B – SRW spin phase – IMPLEMENTED
- 256-iteration spin in RtlAcquireSRWLockExclusive and RtlAcquireSRWLockShared
- RT threads (NSPA_RT_PRIO active) skip spinning entirely
- Disabled on single-CPU systems
- Validated: 429 ntdll sync tests, 0 failures. RT suite 20/20 PASS.
C1 – pi_cond requeue-PI – IMPLEMENTED
- FUTEX_WAIT_REQUEUE_PI / FUTEX_CMP_REQUEUE_PI in libs/librtpi/rtpi.h
- Closes PI gap across all pi_cond consumers (ntdll, audio, gstreamer)
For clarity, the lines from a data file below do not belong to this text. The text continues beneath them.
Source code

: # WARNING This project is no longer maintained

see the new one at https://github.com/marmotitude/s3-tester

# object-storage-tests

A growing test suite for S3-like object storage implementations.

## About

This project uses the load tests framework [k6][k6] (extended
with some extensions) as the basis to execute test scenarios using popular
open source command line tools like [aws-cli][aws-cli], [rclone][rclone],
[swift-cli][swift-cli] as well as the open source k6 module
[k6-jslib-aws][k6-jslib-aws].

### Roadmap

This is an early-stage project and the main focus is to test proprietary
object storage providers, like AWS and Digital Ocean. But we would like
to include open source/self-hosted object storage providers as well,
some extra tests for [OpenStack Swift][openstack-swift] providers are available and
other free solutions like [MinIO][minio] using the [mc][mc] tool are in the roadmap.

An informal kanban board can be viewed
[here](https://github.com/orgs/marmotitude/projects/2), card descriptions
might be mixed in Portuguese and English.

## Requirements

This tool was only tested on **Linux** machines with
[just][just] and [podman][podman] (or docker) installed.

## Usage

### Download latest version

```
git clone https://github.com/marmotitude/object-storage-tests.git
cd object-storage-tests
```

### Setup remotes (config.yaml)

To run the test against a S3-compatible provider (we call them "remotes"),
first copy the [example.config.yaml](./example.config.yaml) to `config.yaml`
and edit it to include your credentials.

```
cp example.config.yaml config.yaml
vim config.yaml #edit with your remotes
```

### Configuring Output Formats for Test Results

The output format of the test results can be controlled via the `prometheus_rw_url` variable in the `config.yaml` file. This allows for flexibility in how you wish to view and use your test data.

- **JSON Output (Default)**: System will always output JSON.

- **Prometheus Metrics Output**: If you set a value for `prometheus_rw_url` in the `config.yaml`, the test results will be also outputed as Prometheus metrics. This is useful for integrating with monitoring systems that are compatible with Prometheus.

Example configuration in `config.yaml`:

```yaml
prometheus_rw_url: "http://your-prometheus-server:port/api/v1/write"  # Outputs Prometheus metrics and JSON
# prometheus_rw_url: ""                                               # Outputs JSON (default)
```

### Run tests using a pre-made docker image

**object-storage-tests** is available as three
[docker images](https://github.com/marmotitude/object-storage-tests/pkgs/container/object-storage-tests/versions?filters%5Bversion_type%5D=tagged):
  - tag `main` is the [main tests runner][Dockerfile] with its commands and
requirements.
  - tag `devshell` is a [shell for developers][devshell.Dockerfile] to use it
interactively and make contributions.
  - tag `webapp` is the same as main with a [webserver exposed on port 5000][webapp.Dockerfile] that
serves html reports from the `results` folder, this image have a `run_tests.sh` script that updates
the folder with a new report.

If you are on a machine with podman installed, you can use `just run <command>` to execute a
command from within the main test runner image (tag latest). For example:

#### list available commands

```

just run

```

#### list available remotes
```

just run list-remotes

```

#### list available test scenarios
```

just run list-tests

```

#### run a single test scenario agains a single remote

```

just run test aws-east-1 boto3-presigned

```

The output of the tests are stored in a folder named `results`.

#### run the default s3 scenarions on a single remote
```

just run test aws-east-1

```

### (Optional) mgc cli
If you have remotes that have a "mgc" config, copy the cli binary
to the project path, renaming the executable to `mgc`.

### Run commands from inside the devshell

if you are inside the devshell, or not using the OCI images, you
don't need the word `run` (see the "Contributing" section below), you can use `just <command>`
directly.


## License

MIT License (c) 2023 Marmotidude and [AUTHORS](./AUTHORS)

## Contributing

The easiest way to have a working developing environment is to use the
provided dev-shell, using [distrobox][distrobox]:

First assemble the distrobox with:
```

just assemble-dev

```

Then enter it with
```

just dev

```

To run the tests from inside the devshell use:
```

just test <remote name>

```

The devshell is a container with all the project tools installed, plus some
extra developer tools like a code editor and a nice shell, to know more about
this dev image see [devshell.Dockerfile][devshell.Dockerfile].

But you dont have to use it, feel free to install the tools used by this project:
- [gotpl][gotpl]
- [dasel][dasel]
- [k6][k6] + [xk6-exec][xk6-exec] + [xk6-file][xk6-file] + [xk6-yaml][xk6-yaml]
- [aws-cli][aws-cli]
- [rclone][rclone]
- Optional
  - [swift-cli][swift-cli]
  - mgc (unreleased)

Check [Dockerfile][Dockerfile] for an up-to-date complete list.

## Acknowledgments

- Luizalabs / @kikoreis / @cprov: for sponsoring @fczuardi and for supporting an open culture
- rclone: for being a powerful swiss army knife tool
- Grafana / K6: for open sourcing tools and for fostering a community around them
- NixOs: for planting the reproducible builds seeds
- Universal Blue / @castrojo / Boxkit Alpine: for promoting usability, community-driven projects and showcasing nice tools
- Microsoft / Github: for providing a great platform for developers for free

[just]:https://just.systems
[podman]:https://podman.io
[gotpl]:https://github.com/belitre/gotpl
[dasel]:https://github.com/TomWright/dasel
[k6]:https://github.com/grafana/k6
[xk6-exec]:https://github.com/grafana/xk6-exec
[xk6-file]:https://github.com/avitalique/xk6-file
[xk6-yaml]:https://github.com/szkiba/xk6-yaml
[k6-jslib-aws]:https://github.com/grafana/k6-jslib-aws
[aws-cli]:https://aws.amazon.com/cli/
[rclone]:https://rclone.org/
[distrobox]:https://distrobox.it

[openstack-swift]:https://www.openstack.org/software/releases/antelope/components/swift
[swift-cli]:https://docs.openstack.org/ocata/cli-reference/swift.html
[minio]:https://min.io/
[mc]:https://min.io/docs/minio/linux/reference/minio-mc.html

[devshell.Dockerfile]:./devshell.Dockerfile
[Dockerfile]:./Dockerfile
- Benchmark: worst-case max 53.8us -> 31.6us (-41%) under RT load
- RT suite 20/20 PASS.
A – CS DYNAMIC_SPIN – Planned
- Implement RTL_CRITICAL_SECTION_FLAG_DYNAMIC_SPIN (~4000 spincount)
- Gate behind !nspa_cs_pi_active()
- Low priority (PI path handles most contention)
C2 – SRW PI – Deferred indefinitely
- Unsolved problem, even Linux kernel doesn’t have rwlock PI
- Documented as a known limitation

8. Open Questions

~~Benchmark: SRW zero-spin cost~~ – Implemented srw-bench subcommand
~~FUTEX_WAIT_REQUEUE_PI compatibility~~ – Works, kernel 2.6.31+ (2009)
Should SRW spin count be tunable via env var for benchmarking?
CS DYNAMIC_SPIN: what spincount do Windows apps actually request?